Definitions

Entrust

Entrust

[en-truhst]

Entrust is a company that specialises in security products such as SSL, fraud detection and e-mail security.

History

In July 2007, Entrust contributed public key infrastructure (PKI) technology to the open-source community through Sun Microsystems, Inc. and the Mozilla Foundation. Specifically, Entrust supplied its certificate revocation list distribution points (CRL-DP), Patent 5,699,431, to Sun under a royalty-free license for incorporation of that capability into the Mozilla open-source libraries.

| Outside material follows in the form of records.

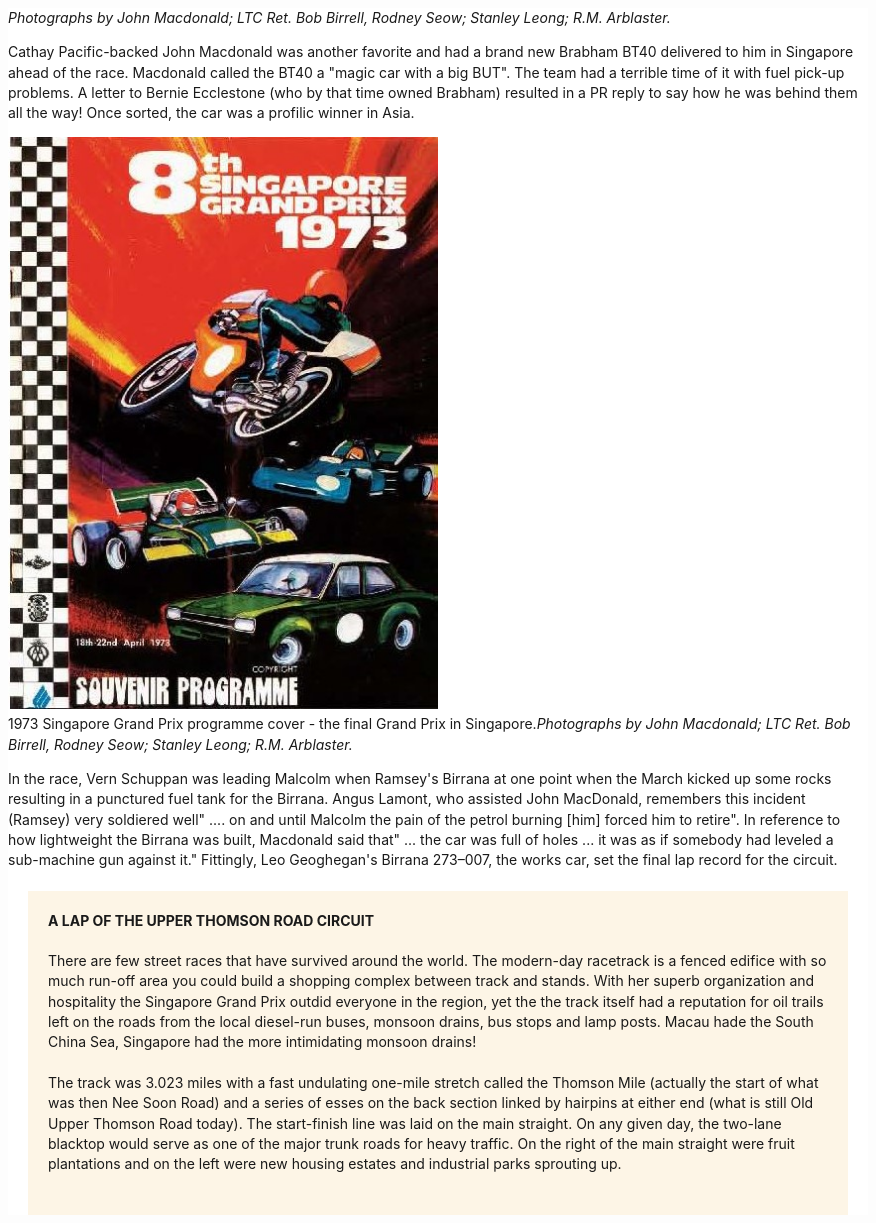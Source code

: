 <i>Photographs by John Macdonald; LTC Ret. Bob Birrell, Rodney Seow; Stanley Leong; R.M. Arblaster.</i></div>

Cathay Pacific-backed John Macdonald was another favorite and had a brand new Brabham BT40 delivered to him in Singapore ahead of the race. Macdonald called the BT40 a "magic car with a big BUT". The team had a terrible time of it with fuel pick-up problems. A letter to Bernie Ecclestone (who by that time owned Brabham) resulted in a PR reply to say how he was behind them all the way! Once sorted, the car was a profilic winner in Asia.

<img src="/images/vol-1-issue-2/SnakesDevils/1973%20grand%20prix.jpg" style="width:50%;">
 <div style="background-color: white;">1973 Singapore Grand Prix programme cover - the final Grand Prix in Singapore.<i>Photographs by John Macdonald; LTC Ret. Bob Birrell, Rodney Seow; Stanley Leong; R.M. Arblaster.</i></div>

In the race, Vern Schuppan was leading Malcolm when Ramsey's Birrana at one point when the March kicked up some rocks resulting in a punctured fuel tank for the Birrana. Angus Lamont, who assisted John MacDonald, remembers this incident (Ramsey) very soldiered well" .... on and until Malcolm the pain of the petrol burning [him] forced him to retire".  In reference to how lightweight the Birrana was built, Macdonald said that" ... the car was full of holes ... it was as if somebody had leveled a sub-machine gun against it." Fittingly, Leo Geoghegan's Birrana 273–007, the works car, set the final lap record for the circuit.

<div style="background-colour: #fdf5e6; padding: 20px; margin: 20px; background:#fdf5e6"> <b>A LAP OF THE UPPER THOMSON ROAD CIRCUIT</b><br><br>
There are few street races that have survived around the world. The modern-day racetrack is a fenced edifice with so much run-off area you could build a shopping complex between track and stands. With her superb organization and hospitality the Singapore Grand Prix outdid everyone in the region, yet the the track itself had a reputation for oil trails left on the roads from the local diesel-run buses, monsoon drains, bus stops and lamp posts. Macau hade the South China Sea, Singapore had the more intimidating monsoon drains!<br><br>
The track was 3.023 miles with a fast undulating one-mile stretch called the Thomson Mile (actually the start of what was then Nee Soon Road) and a series of esses on the back section linked by hairpins at either end (what is still Old Upper Thomson Road today). The start-finish line was laid on the main straight. On any given day, the two-lane blacktop would serve as one of the major trunk roads for heavy traffic. On the right of the main straight were fruit plantations and on the left were new housing estates and industrial parks sprouting up.<br><br>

Two months earlier, in May 2007, Entrust was the first certification authority (CA) to successfully meet the WebTrust operational requirements for Extended Validation (EV) SSL certificates. Entrust met the audit requirements established by the Canadian Institute of Chartered Accountants, based on the EV guidelines produced by the CA/Browser Forum

In July 2006, Entrust acquired Business Signatures Corporation, a leading supplier of non-invasive fraud detection solutions, for $50 million (USD). From a GAAP accounting perspective, the total purchase price was approximately $55.0 million, including assumed stock options, transaction expenses and net asset value. Giving Entrust a West coast presence in Redwood City, Calif., Business Signatures was founded in 2001 by former executives from Oracle, HP and Cisco. It originally was funded by the Texas Pacific Group, Walden International, Ram Shriram of Google and Dave Roux of Silver Lake Partners. The company had just more than 40 employees before the acquisition.

In mid-2004, Entrust acquired AmikaNow! Corporation's advanced content scanning, analysis and compliance technology. Using highly sophisticated content analysis tools, the technology is designed to automatically analyze and categorize email message and document content based on the contextual meaning, not simply pre-defined word lists. Policies can be customized to suit the corporate environment and be automatically enforced at the boundary to help customers reduce business risk and help in their compliance with privacy and securities laws including HIPAA, Gramm-Leach-Bliley Act, Personal Information Protection and Electronic Documents Act and various SEC regulations.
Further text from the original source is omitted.